Jolanta Ryan    Grantee: Chilkoot Indian Association

Grant: 2009 Native American Library Service Enhancement Grant

Pictured: Jolanta Ryan, former education coordinator for the Haines Borough Public Library, stands in front of a display of Tlingit artwork on loan from community members.

Contact: Patricia Brown
Director, Haines Borough Public Library
director@haineslibrary.org
907-766-3880


It feels like our culture is coming back to life.

-Tlingit Tribal Elder

Haines Borough is a remote Alaskan community that was hard hit by the economic recession. Haines Borough Public Library and the Chilkoot Indian Association had been working together for about eight years to help the community. The association developed a strategic plan that included improving library services and collections to highlight the local culture and traditions while continuing to build technical literacy across the community. With funding from IMLS, the partners launched the Chilkat Valley Fingerprints Project.

The library’s new cultural education programs were designed to harness the power of traditional skills and knowledge to preserve traditions and improve the economic outlook for families and the community.. These monthly cultural programs have proven enormously popular and continue to share information across the community, focusing on subjects such as the history of the native people and traditional foods, art, and music. Tlingit tribal elders tell traditional stories, beginning their narratives in Tlingit before switching to English. They also share practical information, such as methods of sustainable fishing and of preparing traditional foods that are healthy and economical. One initiative led to the development of a community garden that now yields fresh produce for the school lunch program.

The Fingerprints Project included two documentary films produced by a former Haines student, now a graduate of the San Francisco Art Institute, who had participated in and gained production skills from the library’s Film Club. The Chilkoot Trade Routes: A Tlingit Tradition combines historical photographs with narration by tribal elders to preserve and share the area’s rich history of hunting, crafts, and trade activities. The Yendistucky Cemetery, A Restoration of History captures how the community came together to clean and restore an almost-forgotten tribal cemetery, rescuing a historic site in danger of deteriorating beyond salvation. Highlights of the films are shared online, and each documentary is available on loan from the Alaska State Library, and sold through Friends of the Library.
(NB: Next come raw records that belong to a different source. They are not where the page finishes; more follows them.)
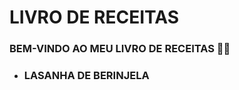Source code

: # LIVRO DE RECEITAS



### BEM-VINDO AO MEU LIVRO DE RECEITAS :man_cook:

- ### LASANHA DE BERINJELA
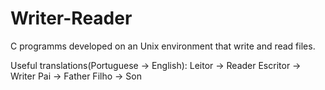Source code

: # Writer-Reader
C programms developed on an Unix environment that write and read files.

Useful translations(Portuguese -> English):
  Leitor -> Reader
  Escritor -> Writer
  Pai -> Father
  Filho -> Son
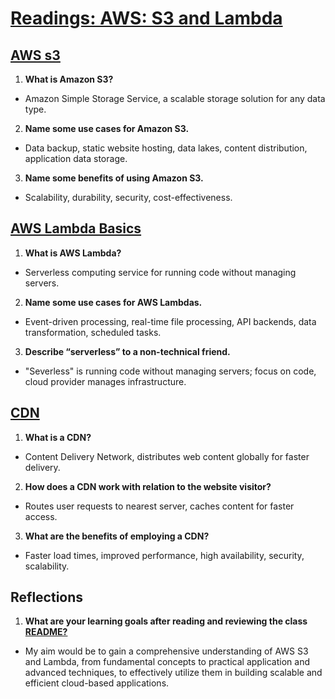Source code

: # [Readings: AWS: S3 and Lambda](https://github.com/codefellows/seattle-code-javascript-401d59/tree/main/class-17)

## [AWS s3](https://aws.amazon.com/s3/)
1. **What is Amazon S3?**
* Amazon Simple Storage Service, a scalable storage solution for any data type.
2. **Name some use cases for Amazon S3.**
* Data backup, static website hosting, data lakes, content distribution, application data storage.
3. **Name some benefits of using Amazon S3.**
* Scalability, durability, security, cost-effectiveness.

## [AWS Lambda Basics](https://www.serverless.com/aws-lambda)
1. **What is AWS Lambda?** 
* Serverless computing service for running code without managing servers.
2. **Name some use cases for AWS Lambdas.**
* Event-driven processing, real-time file processing, API backends, data transformation, scheduled tasks.
3. **Describe “serverless” to a non-technical friend.**
*  "Severless" is running code without managing servers; focus on code, cloud provider manages infrastructure.

## [CDN](https://cyberhoot.com/cybrary/content-delivery-network-cdn/)
1. **What is a CDN?**
* Content Delivery Network, distributes web content globally for faster delivery.
2. **How does a CDN work with relation to the website visitor?**
* Routes user requests to nearest server, caches content for faster access.
3. **What are the benefits of employing a CDN?**
* Faster load times, improved performance, high availability, security, scalability.


## Reflections
1. **What are your learning goals after reading and reviewing the class [README?](https://codefellows.github.io/code-401-javascript-guide/curriculum/class-17/)**
*  My aim would be to gain a comprehensive understanding of AWS S3 and Lambda, from fundamental concepts to practical application and advanced techniques, to effectively utilize them in building scalable and efficient cloud-based applications.

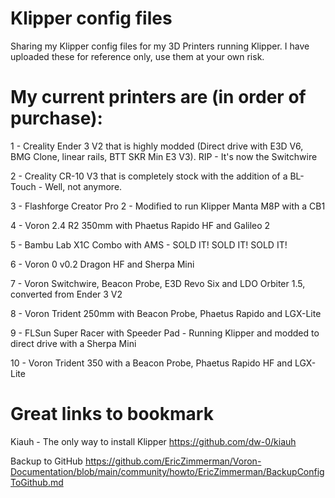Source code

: # Klipper config files
Sharing my Klipper config files for my 3D Printers running Klipper.
I have uploaded these for reference only, use them at your own risk.

# My current printers are (in order of purchase):
1 - Creality Ender 3 V2 that is highly modded (Direct drive with E3D V6, BMG Clone, linear rails, BTT SKR Min E3 V3). RIP - It's now the Switchwire

2 - Creality CR-10 V3 that is completely stock with the addition of a BL-Touch - Well, not anymore.

3 - Flashforge Creator Pro 2 - Modified to run Klipper Manta M8P with a CB1

4 - Voron 2.4 R2 350mm with Phaetus Rapido HF and Galileo 2

5 - Bambu Lab X1C Combo with AMS - SOLD IT! SOLD IT! SOLD IT!

6 - Voron 0 v0.2 Dragon HF and Sherpa Mini

7 - Voron Switchwire, Beacon Probe, E3D Revo Six and LDO Orbiter 1.5, converted from Ender 3 V2

8 - Voron Trident 250mm with Beacon Probe, Phaetus Rapido and LGX-Lite

9 - FLSun Super Racer with Speeder Pad - Running Klipper and modded to direct drive with a Sherpa Mini

10 - Voron Trident 350 with a Beacon Probe, Phaetus Rapido HF and LGX-Lite

#  Great links to bookmark

Kiauh - The only way to install Klipper  https://github.com/dw-0/kiauh

Backup to GitHub  https://github.com/EricZimmerman/Voron-Documentation/blob/main/community/howto/EricZimmerman/BackupConfigToGithub.md
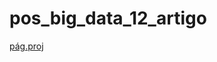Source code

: # pos_big_data_12_artigo

[pág.proj](https://www.notion.so/jaceguay/An-lise-e-visualiza-o-dados-de-tr-fego-fornecidos-por-aplicativos-de-navega-o-m-vel-f00fa00960264087ba5a0cd16c717a6a)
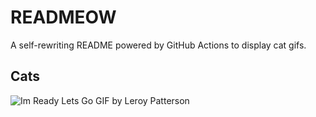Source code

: # READMEOW

A self-rewriting README powered by GitHub Actions to display cat gifs.

## Cats

![Im Ready Lets Go GIF by Leroy Patterson](https://media3.giphy.com/media/CjmvTCZf2U3p09Cn0h/200.gif?cid=9acd02da0fw0czv20xai1nx9aseib3m93931yic82w4uonya&ep=v1_gifs_search&rid=200.gif&ct=g)
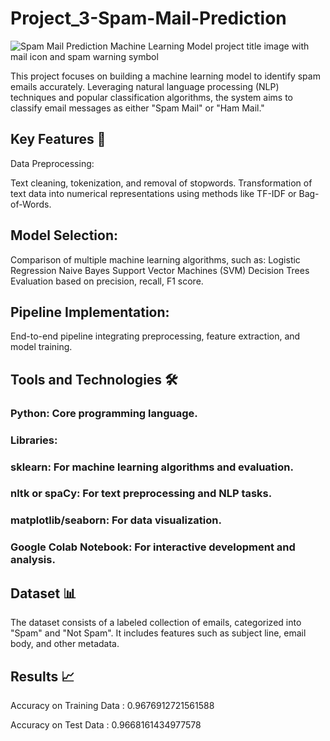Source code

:# Project_3-Spam-Mail-Prediction

![Spam Mail Prediction Machine Learning Model project title image with mail icon and spam warning symbol](https://github.com/user-attachments/assets/6aeedd84-1901-4830-acc6-9b59f61d49c3)

This project focuses on building a machine learning model to identify spam emails accurately. Leveraging natural language processing (NLP) techniques and popular classification algorithms, the system aims to classify email messages as either "Spam Mail" or "Ham Mail."

## Key Features 🔑
Data Preprocessing:

Text cleaning, tokenization, and removal of stopwords.
Transformation of text data into numerical representations using methods like TF-IDF or Bag-of-Words.

## Model Selection:

Comparison of multiple machine learning algorithms, such as:
Logistic Regression
Naive Bayes
Support Vector Machines (SVM)
Decision Trees
Evaluation based on precision, recall, F1 score.

## Pipeline Implementation:
End-to-end pipeline integrating preprocessing, feature extraction, and model training.

## Tools and Technologies 🛠️
### Python: Core programming language.
### Libraries:
### sklearn: For machine learning algorithms and evaluation.
### nltk or spaCy: For text preprocessing and NLP tasks.
### matplotlib/seaborn: For data visualization.
### Google Colab Notebook: For interactive development and analysis.

## Dataset 📊
The dataset consists of a labeled collection of emails, categorized into "Spam" and "Not Spam". It includes features such as subject line, email body, and other metadata.

## Results 📈
Accuracy on Training Data : 0.9676912721561588

Accuracy on Test Data : 0.9668161434977578
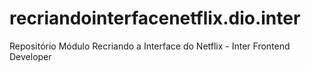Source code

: # recriandointerfacenetflix.dio.inter
 Repositório Módulo Recriando a Interface do Netflix - Inter Frontend Developer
The library regularly sponsors a series of technology education programs for residents of all ages, helping elders, adults, youths, and children gain technical literacy and proficiency. One particularly popular technology initiative is the new Chilkat Valley Storyboard that was developed with help from a 2011 IMLS grant. The storyboard, which is on a Microsoft Surface®table at the library, is an interactive regional map with an enhanced touch screen.  When users touch one of 40 “place marks” on the map, they are connected to traditional place names and cultural history, with video, audio, and other multimedia content.

In the course of developing the programs, the association and library created and enhanced ten new partnerships. Key collaborators include the Sheldon Museum and Cultural Center, the Chilkoot Watershed Council, the Takshanuk Watershed Council, the Jilkaat Kwaan Heritage Center, the Chilkat Valley Community Foundation, the Haines Borough School District, and the Southeast Alaska Regional Health Consortium. These strong partnerships reflect the growing strength of the community they serve.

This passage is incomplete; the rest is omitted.